### EXTRACTED MATERIAL
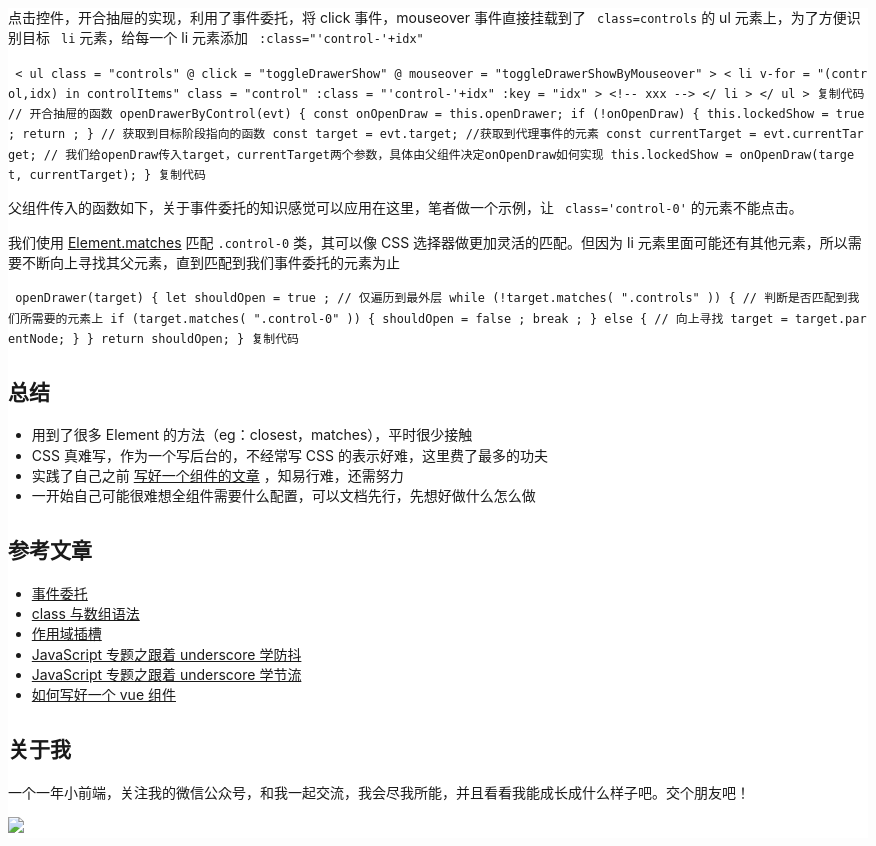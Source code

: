 点击控件，开合抽屉的实现，利用了事件委托，将 click 事件，mouseover 事件直接挂载到了 ` class=controls` 的 ul 元素上，为了方便识别目标 ` li` 元素，给每一个 li 元素添加 ` :class="'control-'+idx"`

` < ul class = "controls" @ click = "toggleDrawerShow" @ mouseover = "toggleDrawerShowByMouseover" > < li v-for = "(control,idx) in controlItems" class = "control" :class = "'control-'+idx" :key = "idx" > <!-- xxx --> </ li > </ ul > 复制代码` ` // 开合抽屉的函数 openDrawerByControl(evt) { const onOpenDraw = this.openDrawer; if (!onOpenDraw) { this.lockedShow = true ; return ; } // 获取到目标阶段指向的函数 const target = evt.target; //获取到代理事件的元素 const currentTarget = evt.currentTarget; // 我们给openDraw传入target，currentTarget两个参数，具体由父组件决定onOpenDraw如何实现 this.lockedShow = onOpenDraw(target, currentTarget); } 复制代码`

父组件传入的函数如下，关于事件委托的知识感觉可以应用在这里，笔者做一个示例，让 ` class='control-0'` 的元素不能点击。

我们使用 [Element.matches]( https://link.juejin.im?target=https%3A%2F%2Fdeveloper.mozilla.org%2Fen-US%2Fdocs%2FWeb%2FAPI%2FElement%2Fmatches ) 匹配 `.control-0` 类，其可以像 CSS 选择器做更加灵活的匹配。但因为 li 元素里面可能还有其他元素，所以需要不断向上寻找其父元素，直到匹配到我们事件委托的元素为止

` openDrawer(target) { let shouldOpen = true ; // 仅遍历到最外层 while (!target.matches( ".controls" )) { // 判断是否匹配到我们所需要的元素上 if (target.matches( ".control-0" )) { shouldOpen = false ; break ; } else { // 向上寻找 target = target.parentNode; } } return shouldOpen; } 复制代码`

## 总结 ##

* 用到了很多 Element 的方法（eg：closest，matches），平时很少接触
* CSS 真难写，作为一个写后台的，不经常写 CSS 的表示好难，这里费了最多的功夫
* 实践了自己之前 [写好一个组件的文章]( https://juejin.im/post/5cdacf96e51d453ae110543b ) ，知易行难，还需努力
* 一开始自己可能很难想全组件需要什么配置，可以文档先行，先想好做什么怎么做

## 参考文章 ##

* [事件委托]( https://link.juejin.im?target=https%3A%2F%2Fzhuanlan.zhihu.com%2Fp%2F26536815 )
* [class 与数组语法]( https://link.juejin.im?target=https%3A%2F%2Fcn.vuejs.org%2Fv2%2Fguide%2Fclass-and-style.html%23%25E6%2595%25B0%25E7%25BB%2584%25E8%25AF%25AD%25E6%25B3%2595 )
* [作用域插槽]( https://link.juejin.im?target=https%3A%2F%2Fcn.vuejs.org%2Fv2%2Fguide%2Fcomponents-slots.html%23%25E4%25BD%259C%25E7%2594%25A8%25E5%259F%259F%25E6%258F%2592%25E6%25A7%25BD )
* [JavaScript 专题之跟着 underscore 学防抖]( https://link.juejin.im?target=https%3A%2F%2Fgithub.com%2Fmqyqingfeng%2FBlog%2Fissues%2F22 )
* [JavaScript 专题之跟着 underscore 学节流]( https://link.juejin.im?target=https%3A%2F%2Fgithub.com%2Fmqyqingfeng%2FBlog%2Fissues%2F26 )
* [如何写好一个 vue 组件]( https://juejin.im/post/5cdacf96e51d453ae110543b )

## 关于我 ##

一个一年小前端，关注我的微信公众号，和我一起交流，我会尽我所能，并且看看我能成长成什么样子吧。交个朋友吧！

![](https://user-gold-cdn.xitu.io/2019/5/16/16ac0e7b1f78bede?imageView2/0/w/1280/h/960/ignore-error/1)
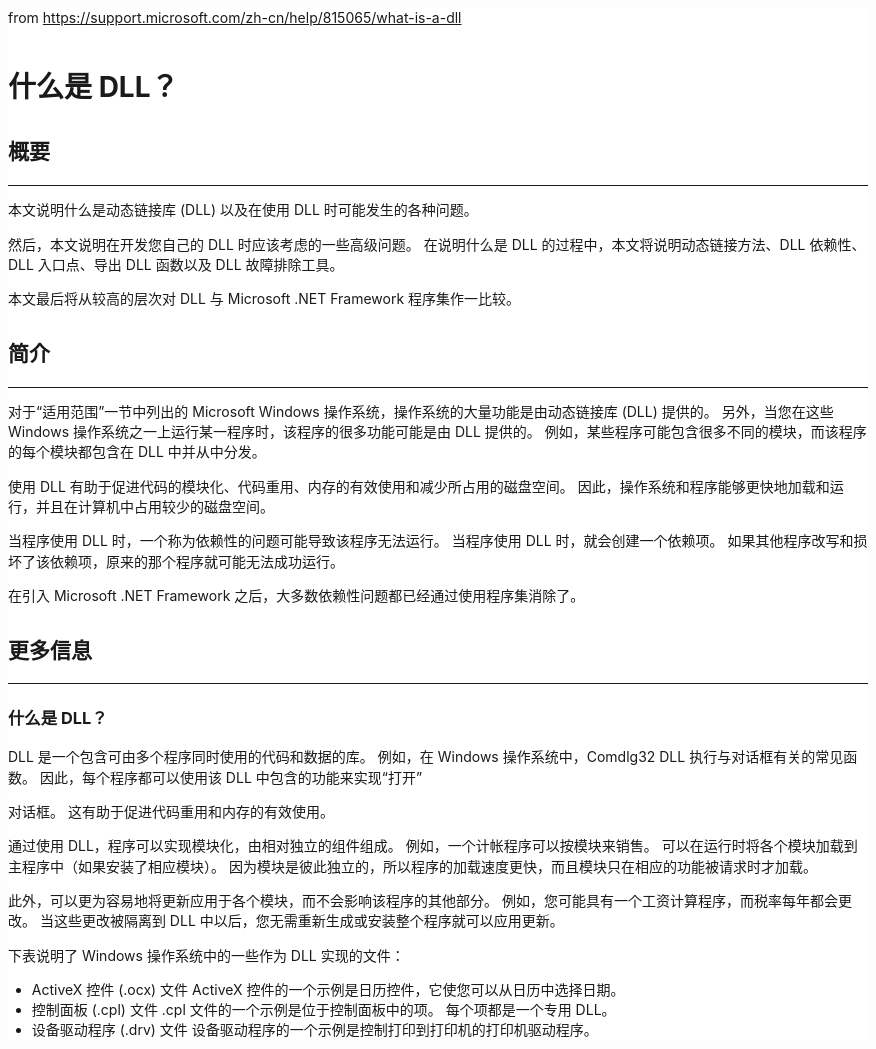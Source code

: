 from https://support.microsoft.com/zh-cn/help/815065/what-is-a-dll

# 什么是 DLL？

## 概要

------

本文说明什么是动态链接库 (DLL) 以及在使用 DLL 时可能发生的各种问题。

然后，本文说明在开发您自己的 DLL 时应该考虑的一些高级问题。 在说明什么是 DLL 的过程中，本文将说明动态链接方法、DLL 依赖性、DLL 入口点、导出 DLL 函数以及 DLL 故障排除工具。

本文最后将从较高的层次对 DLL 与 Microsoft .NET Framework 程序集作一比较。

## 简介

------

对于“适用范围”一节中列出的 Microsoft Windows 操作系统，操作系统的大量功能是由动态链接库 (DLL) 提供的。 另外，当您在这些 Windows 操作系统之一上运行某一程序时，该程序的很多功能可能是由 DLL 提供的。 例如，某些程序可能包含很多不同的模块，而该程序的每个模块都包含在 DLL 中并从中分发。

使用 DLL 有助于促进代码的模块化、代码重用、内存的有效使用和减少所占用的磁盘空间。 因此，操作系统和程序能够更快地加载和运行，并且在计算机中占用较少的磁盘空间。

当程序使用 DLL 时，一个称为依赖性的问题可能导致该程序无法运行。 当程序使用 DLL 时，就会创建一个依赖项。 如果其他程序改写和损坏了该依赖项，原来的那个程序就可能无法成功运行。

在引入 Microsoft .NET Framework 之后，大多数依赖性问题都已经通过使用程序集消除了。

## 更多信息

------

### 什么是 DLL？

DLL 是一个包含可由多个程序同时使用的代码和数据的库。 例如，在 Windows 操作系统中，Comdlg32 DLL 执行与对话框有关的常见函数。 因此，每个程序都可以使用该 DLL 中包含的功能来实现“打开”



对话框。 这有助于促进代码重用和内存的有效使用。

通过使用 DLL，程序可以实现模块化，由相对独立的组件组成。 例如，一个计帐程序可以按模块来销售。 可以在运行时将各个模块加载到主程序中（如果安装了相应模块）。 因为模块是彼此独立的，所以程序的加载速度更快，而且模块只在相应的功能被请求时才加载。

此外，可以更为容易地将更新应用于各个模块，而不会影响该程序的其他部分。 例如，您可能具有一个工资计算程序，而税率每年都会更改。 当这些更改被隔离到 DLL 中以后，您无需重新生成或安装整个程序就可以应用更新。

下表说明了 Windows 操作系统中的一些作为 DLL 实现的文件：

- ActiveX 控件 (.ocx) 文件
  ActiveX 控件的一个示例是日历控件，它使您可以从日历中选择日期。
- 控制面板 (.cpl) 文件
  .cpl 文件的一个示例是位于控制面板中的项。 每个项都是一个专用 DLL。
- 设备驱动程序 (.drv) 文件
  设备驱动程序的一个示例是控制打印到打印机的打印机驱动程序。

### INSTRUCTIONS TO FOLLOW
From the entries above, print the lines beginning at the one with "使用 DLL 有助于促进代码的模块化、代码重用、内存的有效使用和减少所占用的磁盘空间。" and stopping after the one with "当这些更改被隔离到 DLL 中以后，您无需重新生成或安装整个程序就可以应用更新。", exactly as written and with nothing else.

### EXERCISE SOLUTION
使用 DLL 有助于促进代码的模块化、代码重用、内存的有效使用和减少所占用的磁盘空间。 因此，操作系统和程序能够更快地加载和运行，并且在计算机中占用较少的磁盘空间。

当程序使用 DLL 时，一个称为依赖性的问题可能导致该程序无法运行。 当程序使用 DLL 时，就会创建一个依赖项。 如果其他程序改写和损坏了该依赖项，原来的那个程序就可能无法成功运行。

在引入 Microsoft .NET Framework 之后，大多数依赖性问题都已经通过使用程序集消除了。

## 更多信息

------

### 什么是 DLL？

DLL 是一个包含可由多个程序同时使用的代码和数据的库。 例如，在 Windows 操作系统中，Comdlg32 DLL 执行与对话框有关的常见函数。 因此，每个程序都可以使用该 DLL 中包含的功能来实现“打开”



对话框。 这有助于促进代码重用和内存的有效使用。

通过使用 DLL，程序可以实现模块化，由相对独立的组件组成。 例如，一个计帐程序可以按模块来销售。 可以在运行时将各个模块加载到主程序中（如果安装了相应模块）。 因为模块是彼此独立的，所以程序的加载速度更快，而且模块只在相应的功能被请求时才加载。

此外，可以更为容易地将更新应用于各个模块，而不会影响该程序的其他部分。 例如，您可能具有一个工资计算程序，而税率每年都会更改。 当这些更改被隔离到 DLL 中以后，您无需重新生成或安装整个程序就可以应用更新。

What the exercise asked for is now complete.